Dataset entries
○ ○ ○ ○ ○ ○ ○

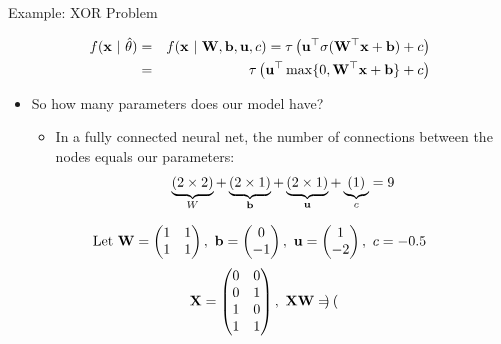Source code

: \documentclass[11pt,compress,t,notes=noshow, xcolor=table]{beamer}
\begin{document}
\begin{vbframe}{Example: XOR Problem}
\begin{itemize}
  \end{itemize}
  \begin{eqnarray*}
    f(\mathbf{x}~|~\hat{\theta}) &=& f(\mathbf{x}~|~ \mathbf{W}, \mathbf{b}, \mathbf{u}, c) = \tau\left(\mathbf{u}^\top\sigma(\mathbf{W}^\top \mathbf{x}+\mathbf{b})+c\right) \\
                &=& \tau\left(\mathbf{u}^\top \max\{0, \mathbf{W}^\top \mathbf{x}+\mathbf{b}\} + c\right)
  \end{eqnarray*}
  \begin{itemize}
    \item So how many parameters does our model have?
    \begin{itemize}
      \item In a fully connected neural net, the number of connections between the nodes equals our parameters: $$\underbrace{(2 \times 2)}_{W} + \underbrace{(2 \times 1)}_{\mathbf{b}} + \underbrace{(2 \times 1)}_{\mathbf{u}} + \underbrace{(1)}_{c} = 9$$
    \end{itemize}
  \end{itemize}
\framebreak
  \begin{eqnarray*}
   \text{Let} \ \mathbf{W} = \begin{pmatrix}
      1 & 1 \\
      1 & 1
    \end{pmatrix}, \
      \mathbf{b} = \begin{pmatrix}
      0 \\
      -1
    \end{pmatrix}, \
      \mathbf{u} = \begin{pmatrix}
      1 \\
      -2
    \end{pmatrix}, \
      c = - 0.5
  \end{eqnarray*}
  \begin{eqnarray*}
    \mathbf{X} = \begin{pmatrix}
      0 & 0 \\
      0 & 1 \\
      1 & 0 \\
      1 & 1
    \end{pmatrix}, \
    \mathbf{X} \mathbf{W} = \begin{pmatrix}

\end{pmatrix}
\end{eqnarray*}
\end{vbframe}
\end{document}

○ ○ ○ ○ ○ ○ ○

■ **What the task requires**
Although the records contain pictures, your copy should hold only the text, reproduced exactly.

■ **Exercise answer**
Source code

: \documentclass[11pt,compress,t,notes=noshow, xcolor=table]{beamer}
\begin{document}
\begin{vbframe}{Example: XOR Problem}
\begin{itemize}
  \end{itemize}
  \begin{eqnarray*}
    f(\mathbf{x}~|~\hat{\theta}) &=& f(\mathbf{x}~|~ \mathbf{W}, \mathbf{b}, \mathbf{u}, c) = \tau\left(\mathbf{u}^\top\sigma(\mathbf{W}^\top \mathbf{x}+\mathbf{b})+c\right) \\
                &=& \tau\left(\mathbf{u}^\top \max\{0, \mathbf{W}^\top \mathbf{x}+\mathbf{b}\} + c\right)
  \end{eqnarray*}
  \begin{itemize}
    \item So how many parameters does our model have?
    \begin{itemize}
      \item In a fully connected neural net, the number of connections between the nodes equals our parameters: $$\underbrace{(2 \times 2)}_{W} + \underbrace{(2 \times 1)}_{\mathbf{b}} + \underbrace{(2 \times 1)}_{\mathbf{u}} + \underbrace{(1)}_{c} = 9$$
    \end{itemize}
  \end{itemize}
\framebreak
  \begin{eqnarray*}
   \text{Let} \ \mathbf{W} = \begin{pmatrix}
      1 & 1 \\
      1 & 1
    \end{pmatrix}, \
      \mathbf{b} = \begin{pmatrix}
      0 \\
      -1
    \end{pmatrix}, \
      \mathbf{u} = \begin{pmatrix}
      1 \\
      -2
    \end{pmatrix}, \
      c = - 0.5
  \end{eqnarray*}
  \begin{eqnarray*}
    \mathbf{X} = \begin{pmatrix}
      0 & 0 \\
      0 & 1 \\
      1 & 0 \\
      1 & 1
    \end{pmatrix}, \
    \mathbf{X} \mathbf{W} = \begin{pmatrix}

\end{pmatrix}
\end{eqnarray*}
\end{vbframe}
\end{document}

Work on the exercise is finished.